Kiefer: Ich musste mich die ersten 20 Minuten wirklich darauf konzentrieren, was ich mache: Die Umstände, die Kälte, die Wellen, der Krampf im Bein, das Zusammenspiel mit den beiden Booten. Nach der ersten Stunde und dem ersten Verpflegungsstopp war ich in meinem Rhythmus drin. Da konnte ich abschalten und meine Kilometer machen. Ab da hatte ich mich freigeschwommen. Das ist wie Meditation oder Trance, wie beim Langstreckenlaufen auch, da kann man den Gedanken freien Lauf lassen.

Wie ist das am Ziel?

Kiefer: Nach dreieinhalb Stunden war dann der letzte Verpflegungsstopp, da hab‘ ich das Ziel schon vor Augen gehabt. Es ist je nach Wetterbedingungen unterschiedlich, wo man anlandet. Bei mir war es ein Fels: Den schwimmt man an, ich war kurz dran, hatte marokkanischen Boden unter den Füßen, aber die Strömung und die Gischt waren ziemlich stark. Dann wurde ich ins Schlauchboot gezogen, bin aufs Hauptboot umgestiegen, und wir sind zurückgefahren. Dabei haben wir übrigens Delfine gesehen.

Gibt es Eigenschaften eines Langstrecken-Athleten, die Ihnen auch im Alltag zugute kommen?

Kiefer: Da gibt es viele: Eine gewisse Disziplin. Biss haben. Ziele eher langfristig sehen. Sich von Rückschlägen nicht aus der Bahn werfen lassen. Herausforderungen sind spannender als das Normale.

Sie sind jetzt 52 Jahre alt ...

Kiefer: ... ja, ich werde auch nicht jünger (lacht). Wobei ich jetzt körperlich sogar in besserer Verfassung war als bei meinem ersten Versuch vor drei Jahren, den ich dann wetterbedingt nicht starten konnte. Und mental ist man mit zunehmendem Alter für solche Dinge besser gerüstet. Als 30-Jähriger stürmt man los, obwohl man genau weiß, dass es falsch ist. Heute sehe ich das gelassener. Ich lasse die Jüngeren losrennen, weil ich weiß, dass ich die meisten sowieso wiedersehe, bevor ich ins Ziel komme.

Welche Herausforderung reizt Sie als nächstes?
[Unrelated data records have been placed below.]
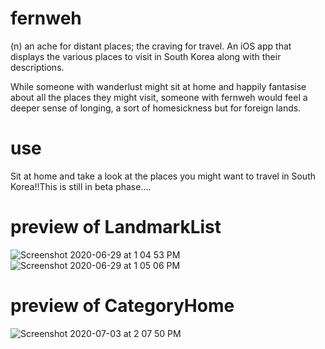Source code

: # fernweh
(n) an ache for distant places; the craving for travel.
An iOS app that displays the various places to visit in South Korea along with their descriptions.

While someone with wanderlust might sit at home and happily fantasise about all the places they might visit, 
someone with fernweh would feel a deeper sense of longing, a sort of homesickness but for foreign lands. 

# use
Sit at home and take a look at the places you might want to travel in South Korea!!This is still in beta phase....

# preview of LandmarkList
![Screenshot 2020-06-29 at 1 04 53 PM](https://user-images.githubusercontent.com/37405390/85986110-5adb1280-ba09-11ea-9fb8-a54cd845f384.png)
![Screenshot 2020-06-29 at 1 05 06 PM](https://user-images.githubusercontent.com/37405390/85986128-60d0f380-ba09-11ea-8b32-f198a6cc91c7.png)

# preview of CategoryHome
![Screenshot 2020-07-03 at 2 07 50 PM](https://user-images.githubusercontent.com/37405390/86450188-c50bf400-bd36-11ea-87aa-2e662428ebbb.png)

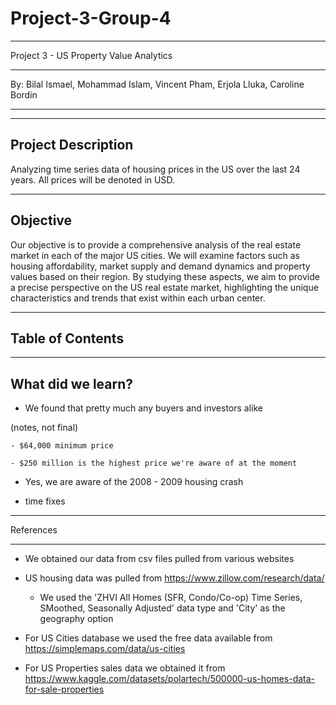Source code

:# Project-3-Group-4

-------------------------------------------------------------------------------

Project 3 - US Property Value Analytics

-------------------------------------------------------------------------------

By: Bilal Ismael, Mohammad Islam, Vincent Pham, Erjola Lluka, Caroline Bordin

-------------------------------------------------------------------------------
--------------------
Project Description
--------------------

Analyzing time series data of housing prices in the US over the last 24 years. All prices will be denoted in USD.



--------------------
Objective
--------------------

Our objective is to provide a comprehensive analysis of the real estate market in each of the major US cities. We will examine factors such as housing affordability, market supply and demand dynamics and property values based on their region. By studying these aspects, we aim to provide a precise perspective on the US real estate market, highlighting the unique characteristics and trends that exist within each urban center.


-----------------
Table of Contents
-----------------


-------------------
What did we learn?
-------------------
- We found that pretty much any buyers and investors alike

(notes, not final)

    - $64,000 minimum price

    - $250 million is the highest price we're aware of at the moment

- Yes, we are aware of the 2008 - 2009 housing crash

- time fixes

- ---------

References

- ---------
- We obtained our data from csv files pulled from various websites

- US housing data was pulled from https://www.zillow.com/research/data/
    - We used the 'ZHVI All Homes (SFR, Condo/Co-op) Time Series, SMoothed, Seasonally Adjusted' data type and 'City' as the geography option

- For US Cities database we used the free data available from https://simplemaps.com/data/us-cities

- For US Properties sales data we obtained it from https://www.kaggle.com/datasets/polartech/500000-us-homes-data-for-sale-properties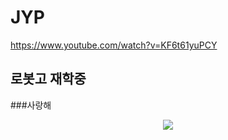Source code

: # JYP
https://www.youtube.com/watch?v=KF6t61yuPCY
## 로봇고 재학중
###사랑해
<div align="center">
  <img src="https://github.com/oka1313/oka1313/assets/101691440/92118a53-c5b6-40bc-b130-bf8c398d7b51" />
</div>
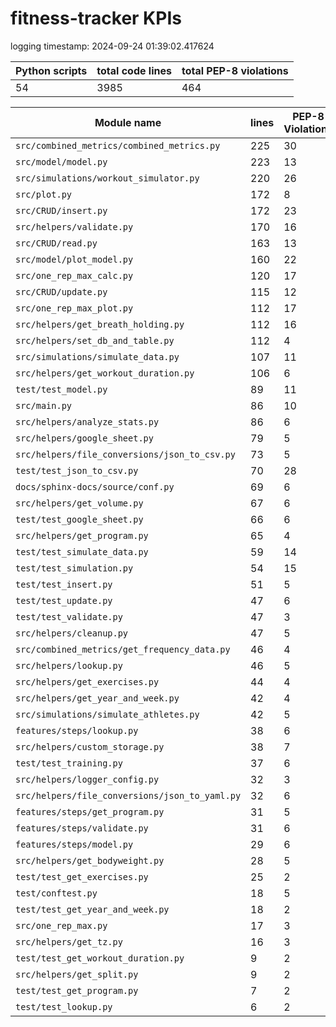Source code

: # fitness-tracker KPIs

logging timestamp:
2024-09-24 01:39:02.417624

| Python scripts | total code lines | total PEP-8 violations |
| --- | --- | --- |
| 54| 3985 | 464 |

| Module name | lines | PEP-8 Violations |
| --- | --- | --- |
| `src/combined_metrics/combined_metrics.py` |        225 |                   30 |
| `src/model/model.py                      ` |        223 |                   13 |
| `src/simulations/workout_simulator.py    ` |        220 |                   26 |
| `src/plot.py                             ` |        172 |                    8 |
| `src/CRUD/insert.py                      ` |        172 |                   23 |
| `src/helpers/validate.py                 ` |        170 |                   16 |
| `src/CRUD/read.py                        ` |        163 |                   13 |
| `src/model/plot_model.py                 ` |        160 |                   22 |
| `src/one_rep_max_calc.py                 ` |        120 |                   17 |
| `src/CRUD/update.py                      ` |        115 |                   12 |
| `src/one_rep_max_plot.py                 ` |        112 |                   17 |
| `src/helpers/get_breath_holding.py       ` |        112 |                   16 |
| `src/helpers/set_db_and_table.py         ` |        112 |                    4 |
| `src/simulations/simulate_data.py        ` |        107 |                   11 |
| `src/helpers/get_workout_duration.py     ` |        106 |                    6 |
| `test/test_model.py                      ` |         89 |                   11 |
| `src/main.py                             ` |         86 |                   10 |
| `src/helpers/analyze_stats.py            ` |         86 |                    6 |
| `src/helpers/google_sheet.py             ` |         79 |                    5 |
| `src/helpers/file_conversions/json_to_csv.py` |         73 |                    5 |
| `test/test_json_to_csv.py                ` |         70 |                   28 |
| `docs/sphinx-docs/source/conf.py         ` |         69 |                    6 |
| `src/helpers/get_volume.py               ` |         67 |                    6 |
| `test/test_google_sheet.py               ` |         66 |                    6 |
| `src/helpers/get_program.py              ` |         65 |                    4 |
| `test/test_simulate_data.py              ` |         59 |                   14 |
| `test/test_simulation.py                 ` |         54 |                   15 |
| `test/test_insert.py                     ` |         51 |                    5 |
| `test/test_update.py                     ` |         47 |                    6 |
| `test/test_validate.py                   ` |         47 |                    3 |
| `src/helpers/cleanup.py                  ` |         47 |                    5 |
| `src/combined_metrics/get_frequency_data.py` |         46 |                    4 |
| `src/helpers/lookup.py                   ` |         46 |                    5 |
| `src/helpers/get_exercises.py            ` |         44 |                    4 |
| `src/helpers/get_year_and_week.py        ` |         42 |                    4 |
| `src/simulations/simulate_athletes.py    ` |         42 |                    5 |
| `features/steps/lookup.py                ` |         38 |                    6 |
| `src/helpers/custom_storage.py           ` |         38 |                    7 |
| `test/test_training.py                   ` |         37 |                    6 |
| `src/helpers/logger_config.py            ` |         32 |                    3 |
| `src/helpers/file_conversions/json_to_yaml.py` |         32 |                    6 |
| `features/steps/get_program.py           ` |         31 |                    5 |
| `features/steps/validate.py              ` |         31 |                    6 |
| `features/steps/model.py                 ` |         29 |                    6 |
| `src/helpers/get_bodyweight.py           ` |         28 |                    5 |
| `test/test_get_exercises.py              ` |         25 |                    2 |
| `test/conftest.py                        ` |         18 |                    5 |
| `test/test_get_year_and_week.py          ` |         18 |                    2 |
| `src/one_rep_max.py                      ` |         17 |                    3 |
| `src/helpers/get_tz.py                   ` |         16 |                    3 |
| `test/test_get_workout_duration.py       ` |          9 |                    2 |
| `src/helpers/get_split.py                ` |          9 |                    2 |
| `test/test_get_program.py                ` |          7 |                    2 |
| `test/test_lookup.py                     ` |          6 |                    2 |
Kiefer: Ich habe einen Kumpel in Esslingen, Reinhard Schmid, der hat den Spartathlon schon gefinisht. Bei diesem härtesten Ein-Tages-Lauf der Welt werden innerhalb von 36 Stunden die 246 Kilometer von Athen nach Sparta gelaufen. Das ist eine Idee, die mich reizt, die habe ich auf dem Zettel. Schön wäre, wenn Reinhard und ich gemeinsam an der Startlinie stehen.

Das Interview führte Gaby Weiß.

Andreas Kiefer und sein Projekt im Kurzporträt

Der Sportler: Andreas Kiefer läuft bereits seit seiner Jugend Langstrecke. In den 70er-Jahren ging er für die LG Esslingen an den Start, später trug er die Farben der LG Filder. Der mittlerweile 52-Jährige war auch mit dabei, als 1983 der Ausdauersportverein SG Triathlon Esslingen, später Nonplusultra Esslingen, gegründet wurde. Und 1988 war Andreas Kiefer der erste Esslinger, der den legendären „Ironman“ auf Hawaii erfolgreich beendet hat: 3,86 Kilometer Schwimmen, 180 Kilometer Radfahren und 42,2 Kilometer Laufen waren da zu absolvieren.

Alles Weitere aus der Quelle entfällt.